Thanks for the quick replies....I'm very new to all of this.

I dont like the idea of having every outlet be GFIC although I'm not sure why. I guess I just assumed that they are mainly for areas that are close to water etc....

Now that you mention it the electrician did put a GFI oulet right below the new 200 amp electric panel. So that being the case am I able to just install the outlets that I had posted?

220/221 08-16-2009 08:53 PM

Quote:

I guess I just assumed that they are mainly for areas that are close to water etc....

Forget the water thing.

A GFCI is a safety thing and will "take the place" of a ground wire. Don't make me explain it, just trust me :laughing:

tb582 08-16-2009 09:03 PM

Quote:

Originally Posted by 220/221 (Post 315361)

A GFCI is a safety thing and will "take the place" of a ground wire. Don't make me explain it, just trust me :laughing:

OK :) but given the fact that the electrician did install a GFI outlet right beneath the electric panel, can I not just install regular 3 prong plugs now as Darren suggested?

Quote:

Originally Posted by darren (Post 315341)
Your best solution is to find the first outlet after the panel and put the GFI there and then you can put regular plugs the rest of they way with the "no equipment ground" stickers.

I have to use the GFI method in my house as well, but i am going to put the GFI next to panel and then continue the circuit on as normal.
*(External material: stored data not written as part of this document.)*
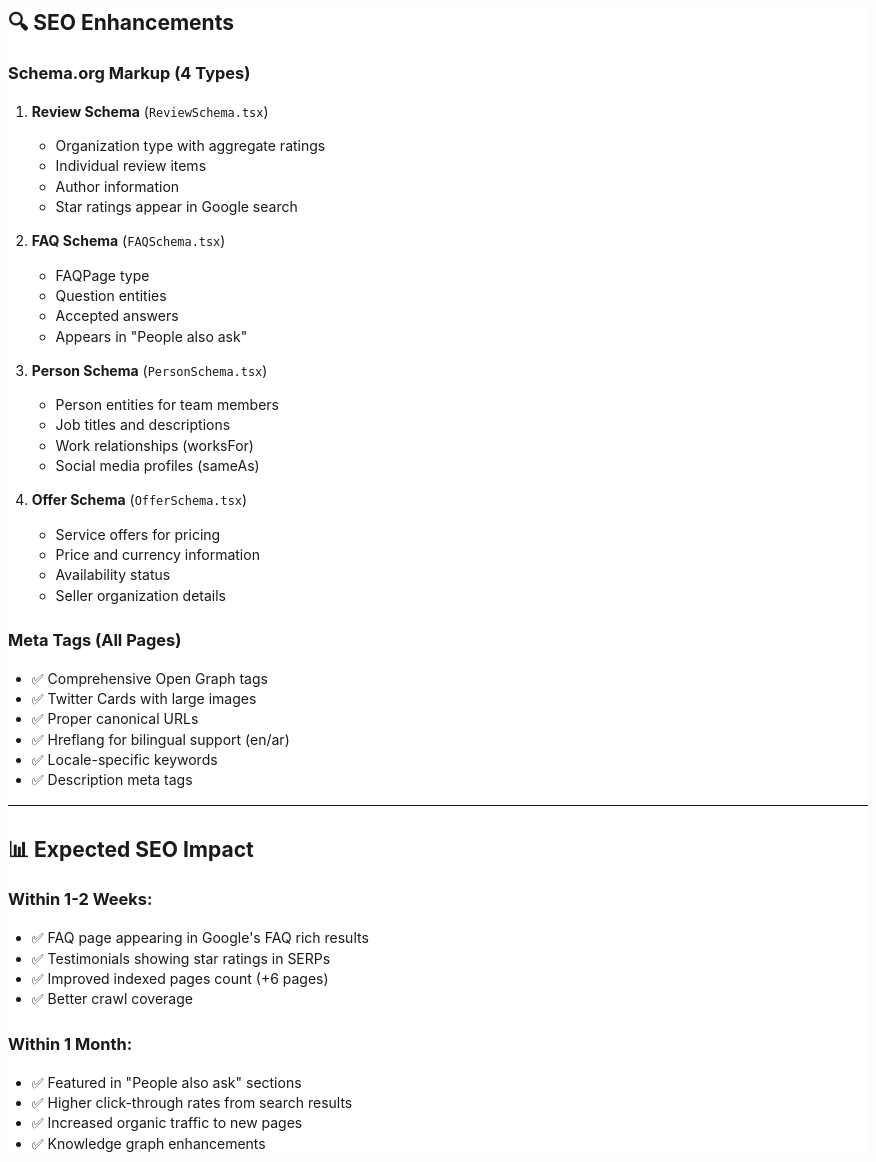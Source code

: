 ## 🔍 SEO Enhancements

### **Schema.org Markup (4 Types)**

1. **Review Schema** (`ReviewSchema.tsx`)
   - Organization type with aggregate ratings
   - Individual review items
   - Author information
   - Star ratings appear in Google search

2. **FAQ Schema** (`FAQSchema.tsx`)
   - FAQPage type
   - Question entities
   - Accepted answers
   - Appears in "People also ask"

3. **Person Schema** (`PersonSchema.tsx`)
   - Person entities for team members
   - Job titles and descriptions
   - Work relationships (worksFor)
   - Social media profiles (sameAs)

4. **Offer Schema** (`OfferSchema.tsx`)
   - Service offers for pricing
   - Price and currency information
   - Availability status
   - Seller organization details

### **Meta Tags (All Pages)**
- ✅ Comprehensive Open Graph tags
- ✅ Twitter Cards with large images
- ✅ Proper canonical URLs
- ✅ Hreflang for bilingual support (en/ar)
- ✅ Locale-specific keywords
- ✅ Description meta tags

---

## 📊 Expected SEO Impact

### **Within 1-2 Weeks**:
- ✅ FAQ page appearing in Google's FAQ rich results
- ✅ Testimonials showing star ratings in SERPs
- ✅ Improved indexed pages count (+6 pages)
- ✅ Better crawl coverage

### **Within 1 Month**:
- ✅ Featured in "People also ask" sections
- ✅ Higher click-through rates from search results
- ✅ Increased organic traffic to new pages
- ✅ Knowledge graph enhancements
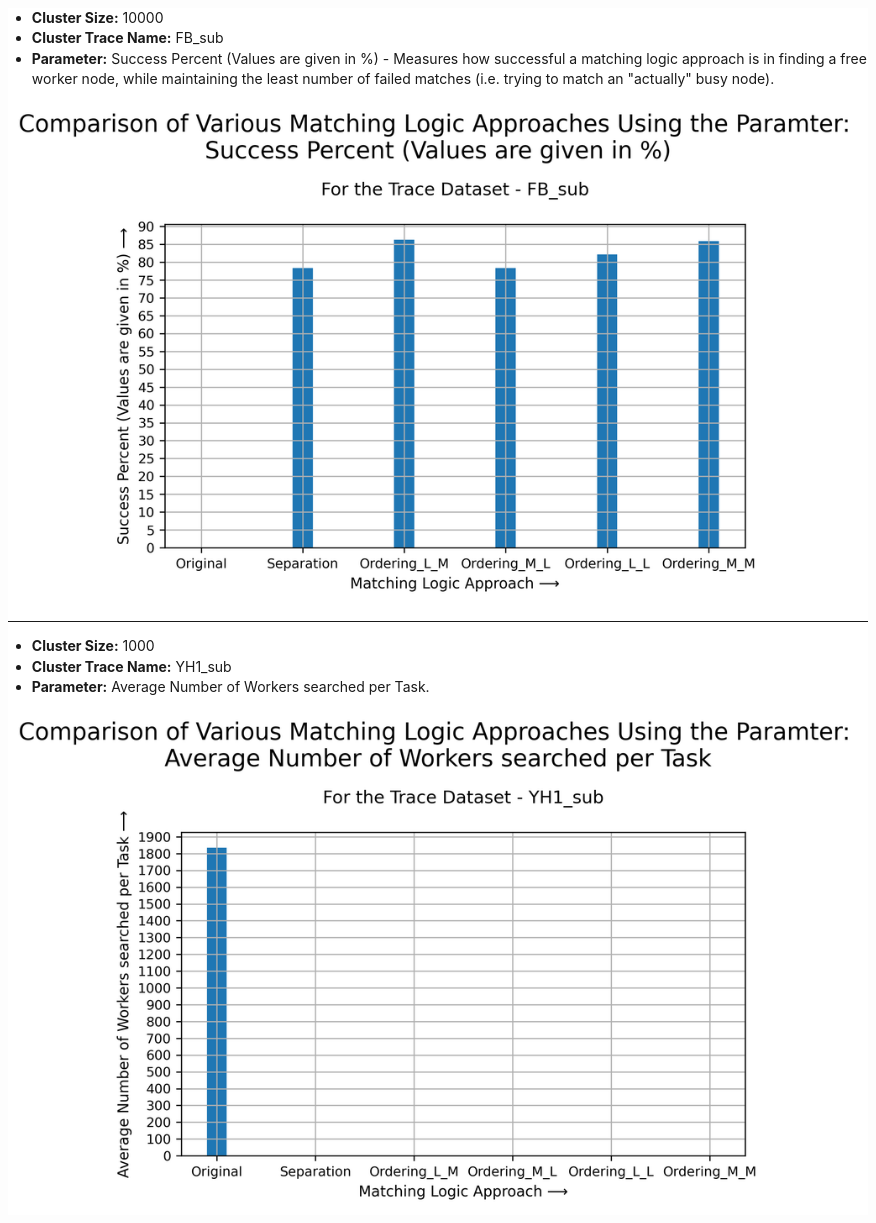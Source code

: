 - **Cluster Size:** 10000
- **Cluster Trace Name:** FB_sub
- **Parameter:** Success Percent (Values are given in %) - Measures how successful a matching logic approach is in finding a free worker node, while maintaining the least number of failed matches (i.e. trying to match an "actually" busy node).

![10000_FB_sub_success_percent_with_original_approach.png](10000_FB_sub_success_percent_with_original_approach.png)

---
- **Cluster Size:** 1000
- **Cluster Trace Name:** YH1_sub
- **Parameter:** Average Number of Workers searched per Task.

![1000_YH1_sub_avg_workers_searched_per_task_count_with_original_approach.png](1000_YH1_sub_avg_workers_searched_per_task_count_with_original_approach.png)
This way I won't have to run around trying to find the first plug in the line.

If you run into a 3 wire when doing this come back here for some advice, you can't put a GFI on the beginning of a multiwire branch ciruit(i.e share the neutral)


darren 08-16-2009 11:02 PM

No you can not, the GFI he installed below the panel is a conveniance plug that is probably on its own circuit.

Each circuit needs a GFI at the beginning of the run, if you have 4 circuits of plugs you want to change out you will need 4 GFI.

tb582 08-17-2009 09:03 AM

Quote:

Originally Posted by darren (Post 315407)
No you can not, the GFI he installed below the panel is a conveniance plug that is probably on its own circuit.

Each circuit needs a GFI at the beginning of the run, if you have 4 circuits of plugs you want to change out you will need 4 GFI.



ahhh I gotacha... how does one go about finding the first plug in the circut?

Is there a way to check and see if the metal box is grounded properly, so I can bypass all this and just install regular 3prong oulets?

mpoulton 08-17-2009 12:17 PM

Quote:

Originally Posted by tb582 (Post 315511)
ahhh I gotacha... how does one go about finding the first plug in the circut?

Is there a way to check and see if the metal box is grounded properly, so I can bypass all this and just install regular 3prong oulets?

Turn off the breaker for that circuit. Check for continuity between the neutral wire in the box and the metal box itself. You should read essentially no resistance (same reading as with your test leads shorted together). If that is the case, then look to confirm what the grounding path is: Is the box installed with metal conduit? Is it fed with metal-sheathed cable? Is there a grounding wire connected to the box? Any of those things would be fine. If you can't tell how it's grounded, don't trust it and install a GFCI instead.